Reproduce the whole listing below without its pictures, exactly as written.
*** RECORDS FOR THE TASK ***
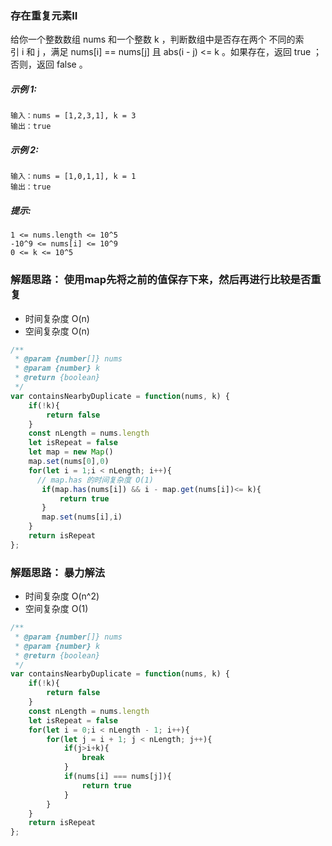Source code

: ### 存在重复元素II
给你一个整数数组 nums 和一个整数 k ，判断数组中是否存在两个 不同的索引 i 和 j ，满足 nums[i] == nums[j] 且 abs(i - j) <= k 。如果存在，返回 true ；否则，返回 false 。

##### 示例 1:

    输入：nums = [1,2,3,1], k = 3
    输出：true

##### 示例 2:

    输入：nums = [1,0,1,1], k = 1
    输出：true

##### 提示:

    1 <= nums.length <= 10^5
    -10^9 <= nums[i] <= 10^9
    0 <= k <= 10^5

### 解题思路： 使用map先将之前的值保存下来，然后再进行比较是否重复
- 时间复杂度 O(n)
- 空间复杂度 O(n)

```js
/**
 * @param {number[]} nums
 * @param {number} k
 * @return {boolean}
 */
var containsNearbyDuplicate = function(nums, k) {
    if(!k){
        return false
    }
    const nLength = nums.length
    let isRepeat = false
    let map = new Map()
    map.set(nums[0],0)
    for(let i = 1;i < nLength; i++){
      // map.has 的时间复杂度 O(1)
       if(map.has(nums[i]) && i - map.get(nums[i])<= k){
           return true
       }
       map.set(nums[i],i)
    }
    return isRepeat
};
```

### 解题思路： 暴力解法
- 时间复杂度 O(n^2)
- 空间复杂度 O(1)
```js
/**
 * @param {number[]} nums
 * @param {number} k
 * @return {boolean}
 */
var containsNearbyDuplicate = function(nums, k) {
    if(!k){
        return false
    }
    const nLength = nums.length
    let isRepeat = false
    for(let i = 0;i < nLength - 1; i++){
        for(let j = i + 1; j < nLength; j++){
            if(j>i+k){
                break
            }
            if(nums[i] === nums[j]){
                return true
            }
        }
    }
    return isRepeat
};  
```
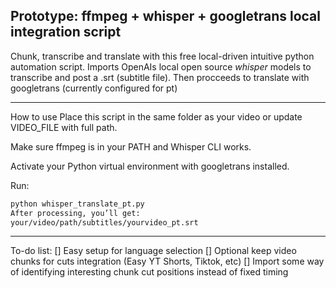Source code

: <h2>Prototype: ffmpeg + whisper + googletrans local integration script</h2>
Chunk, transcribe and translate with this free local-driven intuitive python automation script. Imports OpenAIs local open source <i>whisper</i> models to transcribe and post a .srt (subtitle file). Then procceeds to translate with googletrans (currently configured for pt)


---

How to use
Place this script in the same folder as your video or update VIDEO_FILE with full path.

Make sure ffmpeg is in your PATH and Whisper CLI works.

Activate your Python virtual environment with googletrans installed.

Run:

```bash
python whisper_translate_pt.py
After processing, you’ll get:
your/video/path/subtitles/yourvideo_pt.srt
```

---

To-do list:
[] Easy setup for language selection
[] Optional keep video chunks for cuts integration (Easy YT Shorts, Tiktok, etc)
[] Import some way of identifying interesting chunk cut positions instead of fixed timing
*** End of RECORDS FOR THE TASK ***
RESULT OF THIS EXERCISE:
Source code

: ### 存在重复元素II
给你一个整数数组 nums 和一个整数 k ，判断数组中是否存在两个 不同的索引 i 和 j ，满足 nums[i] == nums[j] 且 abs(i - j) <= k 。如果存在，返回 true ；否则，返回 false 。

##### 示例 1:

    输入：nums = [1,2,3,1], k = 3
    输出：true

##### 示例 2:

    输入：nums = [1,0,1,1], k = 1
    输出：true

##### 提示:

    1 <= nums.length <= 10^5
    -10^9 <= nums[i] <= 10^9
    0 <= k <= 10^5

### 解题思路： 使用map先将之前的值保存下来，然后再进行比较是否重复
- 时间复杂度 O(n)
- 空间复杂度 O(n)

```js
/**
 * @param {number[]} nums
 * @param {number} k
 * @return {boolean}
 */
var containsNearbyDuplicate = function(nums, k) {
    if(!k){
        return false
    }
    const nLength = nums.length
    let isRepeat = false
    let map = new Map()
    map.set(nums[0],0)
    for(let i = 1;i < nLength; i++){
      // map.has 的时间复杂度 O(1)
       if(map.has(nums[i]) && i - map.get(nums[i])<= k){
           return true
       }
       map.set(nums[i],i)
    }
    return isRepeat
};
```

### 解题思路： 暴力解法
- 时间复杂度 O(n^2)
- 空间复杂度 O(1)
```js
/**
 * @param {number[]} nums
 * @param {number} k
 * @return {boolean}
 */
var containsNearbyDuplicate = function(nums, k) {
    if(!k){
        return false
    }
    const nLength = nums.length
    let isRepeat = false
    for(let i = 0;i < nLength - 1; i++){
        for(let j = i + 1; j < nLength; j++){
            if(j>i+k){
                break
            }
            if(nums[i] === nums[j]){
                return true
            }
        }
    }
    return isRepeat
};  
```
Source code

: <h2>Prototype: ffmpeg + whisper + googletrans local integration script</h2>
Chunk, transcribe and translate with this free local-driven intuitive python automation script. Imports OpenAIs local open source <i>whisper</i> models to transcribe and post a .srt (subtitle file). Then procceeds to translate with googletrans (currently configured for pt)


---

How to use
Place this script in the same folder as your video or update VIDEO_FILE with full path.

Make sure ffmpeg is in your PATH and Whisper CLI works.

Activate your Python virtual environment with googletrans installed.

Run:

```bash
python whisper_translate_pt.py
After processing, you’ll get:
your/video/path/subtitles/yourvideo_pt.srt
```

---

To-do list:
[] Easy setup for language selection
[] Optional keep video chunks for cuts integration (Easy YT Shorts, Tiktok, etc)
[] Import some way of identifying interesting chunk cut positions instead of fixed timing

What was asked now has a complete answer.